Comparison Ruby, Python, Php, Groovy ecc

Comparison script languages for the fractal geometry, these are the
languages i tested:

Java
Lua 5.1.4
Php 5.3.0
Python 2.6.2
Python 3.1.1
Jython 2.5.0
Groovy 1.6.3
Jruby 1.3.1
Ruby 1.9.1 p129
Ruby 1.8.6 p368
Ruby 1.8.6 p111
IronRuby 0.9.0
IronPython 2.0.2
Perl 5.10.0

Let me know yours comment

http://mastrodonato.info/index.php/2009/08/comparison-script-languages-for-the-fractal-geometry/?lang=en

Are those executables compiled with identical compilers + compile flags?

Two things I notice.

It seems ruby 1.9 indeed managed to keep up with the python versions
more than the older ruby versions. And it seems to be (almost) as fast
as perl for that test.

The other thing, which is very strange, is that the ironruby
implementation is significantly slower than ironpython, whereas the
other versions arent by as much.

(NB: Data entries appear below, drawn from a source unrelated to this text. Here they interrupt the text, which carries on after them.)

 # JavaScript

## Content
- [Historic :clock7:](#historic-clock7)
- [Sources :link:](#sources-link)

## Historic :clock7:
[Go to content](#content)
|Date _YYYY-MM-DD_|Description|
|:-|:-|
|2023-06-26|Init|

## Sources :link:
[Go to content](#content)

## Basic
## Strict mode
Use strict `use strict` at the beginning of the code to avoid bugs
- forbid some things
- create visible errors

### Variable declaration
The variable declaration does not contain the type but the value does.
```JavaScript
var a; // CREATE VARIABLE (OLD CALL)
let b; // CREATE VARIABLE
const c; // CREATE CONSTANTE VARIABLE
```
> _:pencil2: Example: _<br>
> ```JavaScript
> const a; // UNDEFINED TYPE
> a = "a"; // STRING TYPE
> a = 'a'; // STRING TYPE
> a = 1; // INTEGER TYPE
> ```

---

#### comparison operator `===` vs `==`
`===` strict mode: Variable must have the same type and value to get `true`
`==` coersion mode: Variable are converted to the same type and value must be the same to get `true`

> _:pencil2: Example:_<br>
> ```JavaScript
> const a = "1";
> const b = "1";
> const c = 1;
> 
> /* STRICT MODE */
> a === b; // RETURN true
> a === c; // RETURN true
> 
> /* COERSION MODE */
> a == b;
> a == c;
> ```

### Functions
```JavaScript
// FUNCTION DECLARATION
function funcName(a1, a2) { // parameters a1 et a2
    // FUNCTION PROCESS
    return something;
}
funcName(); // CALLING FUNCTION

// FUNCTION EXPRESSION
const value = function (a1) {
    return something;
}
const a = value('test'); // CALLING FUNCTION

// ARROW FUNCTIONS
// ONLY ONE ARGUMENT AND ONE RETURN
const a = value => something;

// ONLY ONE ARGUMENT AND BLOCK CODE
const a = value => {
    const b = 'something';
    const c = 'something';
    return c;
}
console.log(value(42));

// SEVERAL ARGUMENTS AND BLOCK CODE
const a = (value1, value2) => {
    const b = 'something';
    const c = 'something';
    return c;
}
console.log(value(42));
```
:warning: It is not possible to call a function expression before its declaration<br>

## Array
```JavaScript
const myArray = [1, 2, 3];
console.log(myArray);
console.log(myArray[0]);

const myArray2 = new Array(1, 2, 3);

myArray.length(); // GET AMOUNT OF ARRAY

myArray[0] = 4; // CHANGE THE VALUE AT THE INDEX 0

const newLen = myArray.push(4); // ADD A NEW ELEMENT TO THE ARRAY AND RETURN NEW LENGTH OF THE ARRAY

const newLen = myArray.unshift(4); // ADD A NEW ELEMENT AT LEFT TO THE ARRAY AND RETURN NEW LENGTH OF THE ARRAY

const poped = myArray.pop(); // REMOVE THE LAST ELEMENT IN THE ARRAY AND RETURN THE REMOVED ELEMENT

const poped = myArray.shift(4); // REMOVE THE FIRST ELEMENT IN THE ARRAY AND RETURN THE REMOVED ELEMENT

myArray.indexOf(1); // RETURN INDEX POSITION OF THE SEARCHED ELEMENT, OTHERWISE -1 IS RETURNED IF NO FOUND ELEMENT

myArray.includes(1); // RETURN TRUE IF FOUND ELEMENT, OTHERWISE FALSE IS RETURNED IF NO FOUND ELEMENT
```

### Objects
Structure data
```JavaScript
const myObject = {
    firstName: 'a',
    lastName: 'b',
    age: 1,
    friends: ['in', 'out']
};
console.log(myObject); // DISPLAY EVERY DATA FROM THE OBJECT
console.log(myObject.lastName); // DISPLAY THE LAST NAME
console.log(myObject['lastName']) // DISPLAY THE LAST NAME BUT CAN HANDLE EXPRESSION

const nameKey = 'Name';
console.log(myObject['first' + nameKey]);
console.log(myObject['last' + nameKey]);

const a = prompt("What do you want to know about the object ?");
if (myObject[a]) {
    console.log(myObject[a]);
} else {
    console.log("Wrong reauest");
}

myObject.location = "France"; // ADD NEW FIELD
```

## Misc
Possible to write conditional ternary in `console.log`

What is wrong here?

IronRuby 0.9.0 6,038 39x
IronPyhon 2.0.2 0,978 6x

vs

Ruby 1.9.1 p129 2,688 18x
Python 3.1.1 1,566 10x

Urabe S. [email protected] writes:

Are those executables compiled with identical compilers + compile flags?

The question is understandable, but these implementation might very
well be written in different languages, so it doesn’t really matter.
We can assume that they are as much as possible, if they come from a
common distribution.

Groovy 1.6.3
http://mastrodonato.info/index.php/2009/08/comparison-script-languages-for-the-fractal-geometry/?lang=en
I added a comment to the web site, but I’m not sure it was taken into
account (I didn’t got the same feed back as for a second shorter
comment). So here it is again:

For completeness, could you please try Common Lisp too?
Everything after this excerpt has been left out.